Read an exclusive extract from the novel, selected by Edna O’Brien
‘Shall we dance?’ he says, but he has already taken her in his arms and leads her into steps that she is unaccustomed to. It is to gain power over her. Soon they are coiling wordlessly around one another, but she knows this is only a ruse, as there are scores to be settled and he is a vengeful man.
‘Evil is a strange word for you to have spoken,’ he tells her.
‘Not so strange . . . when you think of the atrocities you have inflicted on mankind.’
He looks at her as if he might strike her and would have struck her were they elsewhere, with no one on guard beyond the door. His face is within inches of hers, the whites of his eyes becoming bloodshot.
‘Who sent you . . . what organisation is behind this . . . this dirty work?’
‘No one . . . I came alone . . . I had to.’
Her answer throws him, as he takes a few steps back and turns to regain his composure.
‘When we made love, what was on your mind?’ she asks quietly.
‘Pleasure,’ he answers.
‘When you were carving your pure homeland, with your guns opening fire even on ambulances, what was on your mind, or did the sheer numbers, the hundreds of thousands, deaden the truth of it all?’
For a second he freezes at the audaciousness of the question and she freezes too.
‘What has happened to you?’ he asks, looking her up and down.
‘A lot,’ she says unflinching, determined to stand her ground.
‘But you are well now,’ he says, suddenly, falsely solicitous. He lets go of her arm, walks towards the window and looks out, like a man conscious of his confinement.
‘I had looked forward to this visit . . . made myself personable,’ he says without turning.
‘I had looked forward to it, also.’
‘Then why destroy it . . . why bring evil into this room?’
‘Because it’s here, here . . . in every pore of your being.’

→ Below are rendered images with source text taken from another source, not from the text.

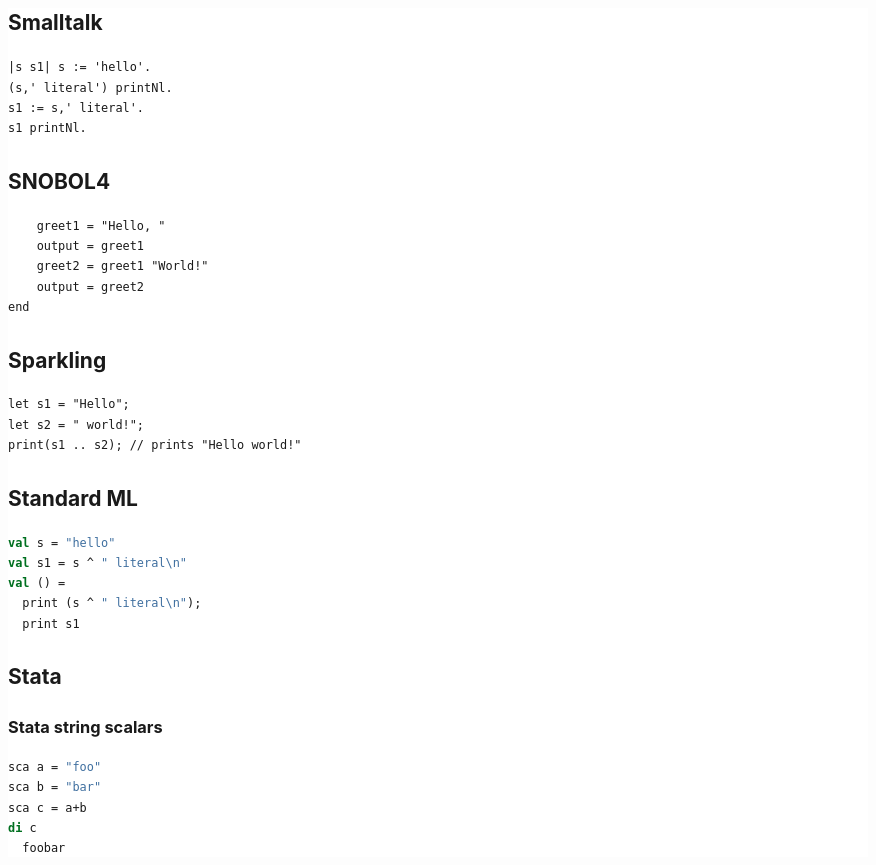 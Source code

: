 

## Smalltalk


```smalltalk
|s s1| s := 'hello'.
(s,' literal') printNl.
s1 := s,' literal'.
s1 printNl.
```



## SNOBOL4


```snobol
	greet1 = "Hello, "
	output = greet1
	greet2 = greet1 "World!"
	output = greet2
end
```



## Sparkling


```sparkling
let s1 = "Hello";
let s2 = " world!";
print(s1 .. s2); // prints "Hello world!"
```



## Standard ML


```sml
val s = "hello"
val s1 = s ^ " literal\n"
val () =
  print (s ^ " literal\n");
  print s1
```



## Stata


###  Stata string scalars 


```stata
sca a = "foo"
sca b = "bar"
sca c = a+b
di c
  foobar
```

‘Take it back . . . Take it back,’ he says wildly, jabbing at the air, where it hangs like a viper, a nest of vipers, Macbeth’s unseen daggers.
‘I can’t take it back Vlad,’ and he starts at hearing the old name, the fond name, then tears at his hair, his skull, with an infantile mania.

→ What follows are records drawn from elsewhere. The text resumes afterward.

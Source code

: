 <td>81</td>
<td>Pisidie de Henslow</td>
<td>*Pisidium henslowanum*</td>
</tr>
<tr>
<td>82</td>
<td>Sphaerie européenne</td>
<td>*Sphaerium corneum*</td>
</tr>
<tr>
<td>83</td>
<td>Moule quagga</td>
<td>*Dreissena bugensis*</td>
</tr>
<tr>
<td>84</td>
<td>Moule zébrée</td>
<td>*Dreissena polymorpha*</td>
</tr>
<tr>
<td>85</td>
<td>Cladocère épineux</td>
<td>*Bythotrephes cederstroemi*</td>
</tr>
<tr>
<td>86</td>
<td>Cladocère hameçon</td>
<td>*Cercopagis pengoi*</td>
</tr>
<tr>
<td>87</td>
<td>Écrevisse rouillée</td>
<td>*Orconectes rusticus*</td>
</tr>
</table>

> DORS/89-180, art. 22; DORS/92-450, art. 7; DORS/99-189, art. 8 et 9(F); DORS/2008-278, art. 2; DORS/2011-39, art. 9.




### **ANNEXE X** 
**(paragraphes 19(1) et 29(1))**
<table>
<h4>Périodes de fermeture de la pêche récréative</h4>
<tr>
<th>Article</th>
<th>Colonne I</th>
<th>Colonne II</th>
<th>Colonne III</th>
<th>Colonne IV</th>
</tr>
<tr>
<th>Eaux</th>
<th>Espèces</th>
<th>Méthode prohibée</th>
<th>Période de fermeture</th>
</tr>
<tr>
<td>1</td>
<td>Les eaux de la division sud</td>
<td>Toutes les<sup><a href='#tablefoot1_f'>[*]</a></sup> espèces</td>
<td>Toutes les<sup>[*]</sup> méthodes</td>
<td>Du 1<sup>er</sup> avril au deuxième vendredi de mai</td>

‘That smorgasbord of crime of which I am accused is false,’ he says going towards her, ‘untrue, shibboleths . . . with breakdown happening in my country, in my people, in my psyche, what ought I have done, lain down like a lamb for the wolves to arrive . . .’
‘Do you not have bad dreams, nightmares?’ she says.
‘No . . . I sleep well . . . I dream well . . . I dream of women . . . I dream of my mountains . . . and I will, like Virgil, return home to die.’
‘You will be an old man if ever that happens . . .’
‘I am in breach of not a single crime of which I am accused,’ he says, his arm fending her off.
‘Was your essential nature always evil . . . were you ever innocent?’ she asks and he answers with a baffled look.
‘You remember in Cloonoila,’ she begins. ‘One day, in the classroom, you read the children a speech from Shakespeare about the Seven Ages of Man – They have their exits and their entrances, and one man in his time plays many parts. You must have known it then that you had chosen the wrong part, the worst part, the way you know it now . . . that it could all have been different, you might be the poet you boasted of being and not one of the damned . . . it will find you yet . . . in all that solitude . . . it always does . . .’
‘Don’t go,’ he says and in that moment he is almost repentant, the mendicant, the broken Faustus, finally at a loss.
Something falls. There is a thud as she wakens from her dream to find that she is not in that conjugal room, but in the hotel, where the maid with the little muslin bonnet has come in and tripped over something.
‘Sorry madam, I come back later,’ the maid says and she sits up, startled, looking at the bedside clock.
When she comes to her senses, the first thing she does was to ring down and ask if there is any message or fax for her and yet again, the answer is no.
Since her debut novel The Country Girls Edna O’Brien has written over twenty works of fiction along with a biography of James Joyce and Lord Byron. She is the recipient of many awards including the Irish Pen Lifetime Achievement Award, the American National Art’s Gold Medal and the Ulysses Medal. Born and raised in the west of Ireland she has lived in London for many years.